[Saved data entries]
Start of Block
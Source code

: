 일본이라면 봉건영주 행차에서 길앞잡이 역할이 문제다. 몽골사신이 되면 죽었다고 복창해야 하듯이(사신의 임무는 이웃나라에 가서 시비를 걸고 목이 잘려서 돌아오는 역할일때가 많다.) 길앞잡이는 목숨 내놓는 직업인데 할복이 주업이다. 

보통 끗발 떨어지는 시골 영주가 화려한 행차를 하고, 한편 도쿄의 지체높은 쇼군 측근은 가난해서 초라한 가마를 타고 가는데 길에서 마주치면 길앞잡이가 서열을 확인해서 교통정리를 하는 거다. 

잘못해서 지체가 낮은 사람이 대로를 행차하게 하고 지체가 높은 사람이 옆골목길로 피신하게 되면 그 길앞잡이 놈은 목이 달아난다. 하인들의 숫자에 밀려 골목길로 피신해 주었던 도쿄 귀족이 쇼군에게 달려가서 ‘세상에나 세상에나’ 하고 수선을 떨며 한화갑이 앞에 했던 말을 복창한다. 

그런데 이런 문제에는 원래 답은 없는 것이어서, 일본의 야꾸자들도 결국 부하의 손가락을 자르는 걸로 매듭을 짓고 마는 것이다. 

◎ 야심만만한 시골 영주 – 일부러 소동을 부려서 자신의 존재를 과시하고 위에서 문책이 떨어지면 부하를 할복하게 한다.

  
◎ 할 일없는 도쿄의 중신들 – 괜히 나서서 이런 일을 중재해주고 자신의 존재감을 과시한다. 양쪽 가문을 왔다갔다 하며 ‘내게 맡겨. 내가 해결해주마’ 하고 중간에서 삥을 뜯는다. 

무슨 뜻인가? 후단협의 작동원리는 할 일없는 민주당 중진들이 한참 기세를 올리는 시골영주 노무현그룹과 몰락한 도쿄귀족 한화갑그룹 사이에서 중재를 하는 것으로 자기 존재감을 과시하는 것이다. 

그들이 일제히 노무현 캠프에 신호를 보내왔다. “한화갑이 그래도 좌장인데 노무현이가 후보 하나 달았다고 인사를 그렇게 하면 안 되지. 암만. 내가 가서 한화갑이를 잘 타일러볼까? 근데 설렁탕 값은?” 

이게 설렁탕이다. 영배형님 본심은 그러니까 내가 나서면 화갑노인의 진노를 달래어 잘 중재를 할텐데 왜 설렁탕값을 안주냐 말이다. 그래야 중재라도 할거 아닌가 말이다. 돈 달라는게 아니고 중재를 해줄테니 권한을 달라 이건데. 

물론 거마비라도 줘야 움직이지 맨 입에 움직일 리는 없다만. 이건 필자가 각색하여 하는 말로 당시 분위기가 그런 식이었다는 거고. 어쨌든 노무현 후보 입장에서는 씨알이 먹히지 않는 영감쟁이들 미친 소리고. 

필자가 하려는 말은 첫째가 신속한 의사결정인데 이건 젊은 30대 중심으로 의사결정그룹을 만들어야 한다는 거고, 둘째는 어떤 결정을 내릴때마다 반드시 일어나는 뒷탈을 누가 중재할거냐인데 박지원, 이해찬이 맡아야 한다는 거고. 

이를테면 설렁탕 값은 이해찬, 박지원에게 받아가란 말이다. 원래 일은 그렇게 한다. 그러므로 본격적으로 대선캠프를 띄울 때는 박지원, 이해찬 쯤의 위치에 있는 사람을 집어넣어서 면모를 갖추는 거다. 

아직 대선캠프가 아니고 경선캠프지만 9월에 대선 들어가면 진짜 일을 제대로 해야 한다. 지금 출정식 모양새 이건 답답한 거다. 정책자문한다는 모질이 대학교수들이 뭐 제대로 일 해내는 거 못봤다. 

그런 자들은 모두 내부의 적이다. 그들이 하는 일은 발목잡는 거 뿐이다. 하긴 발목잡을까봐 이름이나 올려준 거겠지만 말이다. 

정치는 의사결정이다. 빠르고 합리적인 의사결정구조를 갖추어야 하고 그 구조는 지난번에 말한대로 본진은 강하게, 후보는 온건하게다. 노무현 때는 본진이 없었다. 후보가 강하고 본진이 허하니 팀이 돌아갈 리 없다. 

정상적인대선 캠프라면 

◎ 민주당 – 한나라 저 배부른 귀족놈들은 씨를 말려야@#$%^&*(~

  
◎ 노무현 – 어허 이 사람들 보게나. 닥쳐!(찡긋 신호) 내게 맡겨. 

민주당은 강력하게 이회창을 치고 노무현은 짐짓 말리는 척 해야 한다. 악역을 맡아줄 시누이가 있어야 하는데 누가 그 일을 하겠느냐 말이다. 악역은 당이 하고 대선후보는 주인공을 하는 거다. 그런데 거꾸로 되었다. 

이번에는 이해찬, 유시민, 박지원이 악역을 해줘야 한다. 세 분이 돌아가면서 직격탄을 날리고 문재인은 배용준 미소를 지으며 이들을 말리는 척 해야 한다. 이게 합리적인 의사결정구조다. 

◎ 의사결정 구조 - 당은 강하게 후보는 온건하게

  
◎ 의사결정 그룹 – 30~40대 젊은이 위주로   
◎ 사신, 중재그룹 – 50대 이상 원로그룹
End of Block
:: Assignment ::
Taking the entries above, restate exactly those lines that fall between the line with "직업인데 할복이 주업이다." and the line with "중간에서 삥을 뜯는다.", keeping both of those lines too.

:: Reply ::
: 일본이라면 봉건영주 행차에서 길앞잡이 역할이 문제다. 몽골사신이 되면 죽었다고 복창해야 하듯이(사신의 임무는 이웃나라에 가서 시비를 걸고 목이 잘려서 돌아오는 역할일때가 많다.) 길앞잡이는 목숨 내놓는 직업인데 할복이 주업이다. 

보통 끗발 떨어지는 시골 영주가 화려한 행차를 하고, 한편 도쿄의 지체높은 쇼군 측근은 가난해서 초라한 가마를 타고 가는데 길에서 마주치면 길앞잡이가 서열을 확인해서 교통정리를 하는 거다. 

잘못해서 지체가 낮은 사람이 대로를 행차하게 하고 지체가 높은 사람이 옆골목길로 피신하게 되면 그 길앞잡이 놈은 목이 달아난다. 하인들의 숫자에 밀려 골목길로 피신해 주었던 도쿄 귀족이 쇼군에게 달려가서 ‘세상에나 세상에나’ 하고 수선을 떨며 한화갑이 앞에 했던 말을 복창한다. 

그런데 이런 문제에는 원래 답은 없는 것이어서, 일본의 야꾸자들도 결국 부하의 손가락을 자르는 걸로 매듭을 짓고 마는 것이다. 

◎ 야심만만한 시골 영주 – 일부러 소동을 부려서 자신의 존재를 과시하고 위에서 문책이 떨어지면 부하를 할복하게 한다.

  
◎ 할 일없는 도쿄의 중신들 – 괜히 나서서 이런 일을 중재해주고 자신의 존재감을 과시한다. 양쪽 가문을 왔다갔다 하며 ‘내게 맡겨. 내가 해결해주마’ 하고 중간에서 삥을 뜯는다. 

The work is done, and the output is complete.